Dataset items:
((

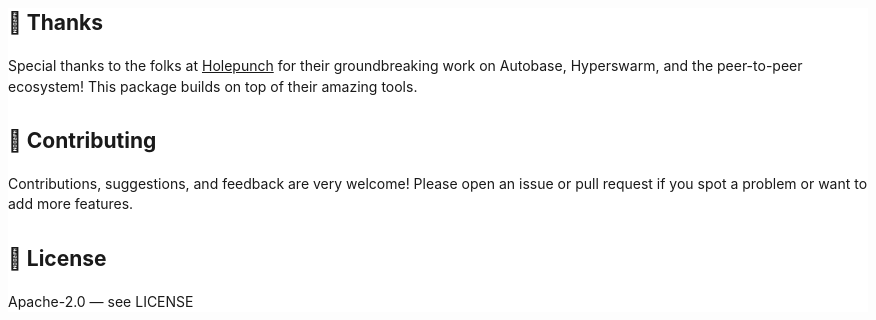 
## 🙏 Thanks

Special thanks to the folks at [Holepunch](https://github.com/holepunchto) for their groundbreaking work on Autobase, Hyperswarm, and the peer-to-peer ecosystem! This package builds on top of their amazing tools.

## 🤝 Contributing

Contributions, suggestions, and feedback are very welcome! Please open an issue or pull request if you spot a problem or want to add more features.

## 📜 License

Apache-2.0 — see LICENSE
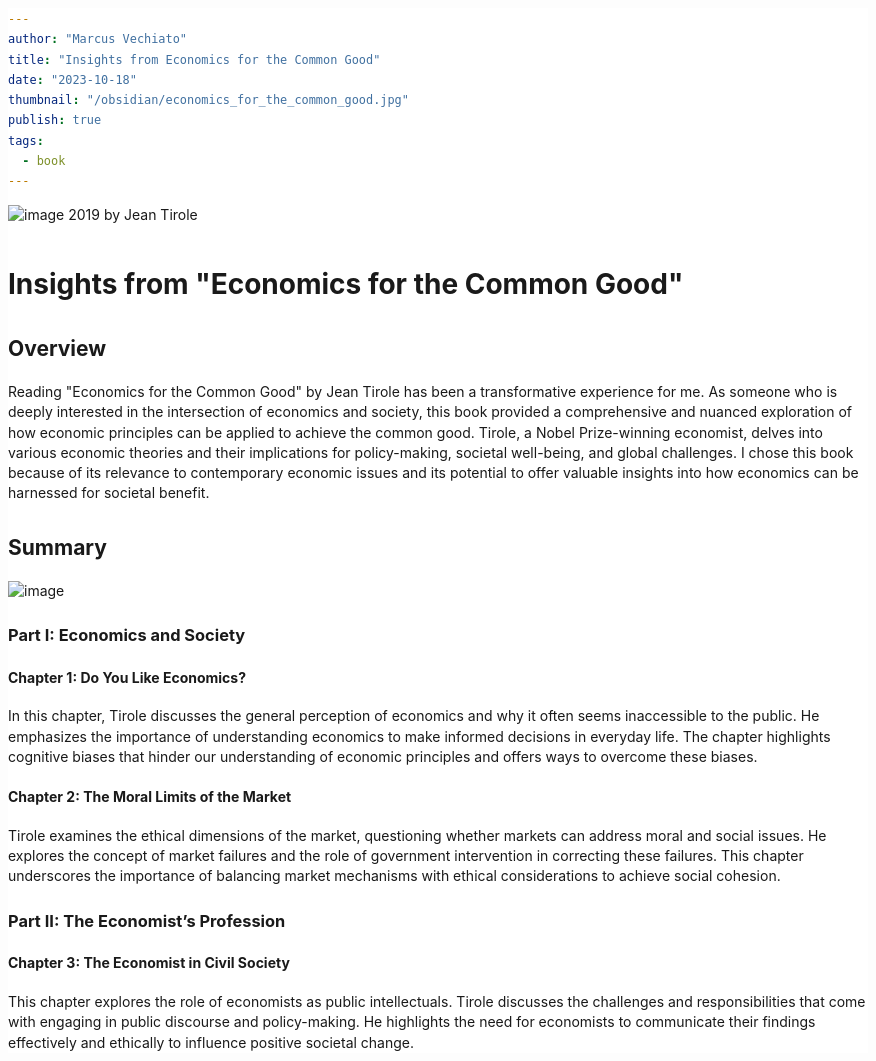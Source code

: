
 ```yaml
---
author: "Marcus Vechiato"
title: "Insights from Economics for the Common Good"
date: "2023-10-18"
thumbnail: "/obsidian/economics_for_the_common_good.jpg"
publish: true
tags:
  - book
--- 
```

![image](/obsidian/economics_for_the_common_good.jpg)
2019 by Jean Tirole
# Insights from "Economics for the Common Good"

## Overview
Reading "Economics for the Common Good" by Jean Tirole has been a transformative experience for me. As someone who is deeply interested in the intersection of economics and society, this book provided a comprehensive and nuanced exploration of how economic principles can be applied to achieve the common good. Tirole, a Nobel Prize-winning economist, delves into various economic theories and their implications for policy-making, societal well-being, and global challenges. I chose this book because of its relevance to contemporary economic issues and its potential to offer valuable insights into how economics can be harnessed for societal benefit.

## Summary
![image](/obsidian/mindmap_economics_for_the_common_good.png)
### Part I: Economics and Society

#### Chapter 1: Do You Like Economics?
In this chapter, Tirole discusses the general perception of economics and why it often seems inaccessible to the public. He emphasizes the importance of understanding economics to make informed decisions in everyday life. The chapter highlights cognitive biases that hinder our understanding of economic principles and offers ways to overcome these biases.

#### Chapter 2: The Moral Limits of the Market
Tirole examines the ethical dimensions of the market, questioning whether markets can address moral and social issues. He explores the concept of market failures and the role of government intervention in correcting these failures. This chapter underscores the importance of balancing market mechanisms with ethical considerations to achieve social cohesion.

### Part II: The Economist’s Profession

#### Chapter 3: The Economist in Civil Society
This chapter explores the role of economists as public intellectuals. Tirole discusses the challenges and responsibilities that come with engaging in public discourse and policy-making. He highlights the need for economists to communicate their findings effectively and ethically to influence positive societal change.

))

◆ Work required ◆
Your answer must be the full set of entries, set down exactly and without pictures.

◆ Answer for the task ◆
## 🙏 Thanks

Special thanks to the folks at [Holepunch](https://github.com/holepunchto) for their groundbreaking work on Autobase, Hyperswarm, and the peer-to-peer ecosystem! This package builds on top of their amazing tools.

## 🤝 Contributing

Contributions, suggestions, and feedback are very welcome! Please open an issue or pull request if you spot a problem or want to add more features.

## 📜 License

Apache-2.0 — see LICENSE
Source code

:
 ```yaml
---
author: "Marcus Vechiato"
title: "Insights from Economics for the Common Good"
date: "2023-10-18"
thumbnail: "/obsidian/economics_for_the_common_good.jpg"
publish: true
tags:
  - book
--- 
```

![image](/obsidian/economics_for_the_common_good.jpg)
2019 by Jean Tirole
# Insights from "Economics for the Common Good"

## Overview
Reading "Economics for the Common Good" by Jean Tirole has been a transformative experience for me. As someone who is deeply interested in the intersection of economics and society, this book provided a comprehensive and nuanced exploration of how economic principles can be applied to achieve the common good. Tirole, a Nobel Prize-winning economist, delves into various economic theories and their implications for policy-making, societal well-being, and global challenges. I chose this book because of its relevance to contemporary economic issues and its potential to offer valuable insights into how economics can be harnessed for societal benefit.

## Summary
![image](/obsidian/mindmap_economics_for_the_common_good.png)
### Part I: Economics and Society

#### Chapter 1: Do You Like Economics?
In this chapter, Tirole discusses the general perception of economics and why it often seems inaccessible to the public. He emphasizes the importance of understanding economics to make informed decisions in everyday life. The chapter highlights cognitive biases that hinder our understanding of economic principles and offers ways to overcome these biases.

#### Chapter 2: The Moral Limits of the Market
Tirole examines the ethical dimensions of the market, questioning whether markets can address moral and social issues. He explores the concept of market failures and the role of government intervention in correcting these failures. This chapter underscores the importance of balancing market mechanisms with ethical considerations to achieve social cohesion.

### Part II: The Economist’s Profession

#### Chapter 3: The Economist in Civil Society
This chapter explores the role of economists as public intellectuals. Tirole discusses the challenges and responsibilities that come with engaging in public discourse and policy-making. He highlights the need for economists to communicate their findings effectively and ethically to influence positive societal change.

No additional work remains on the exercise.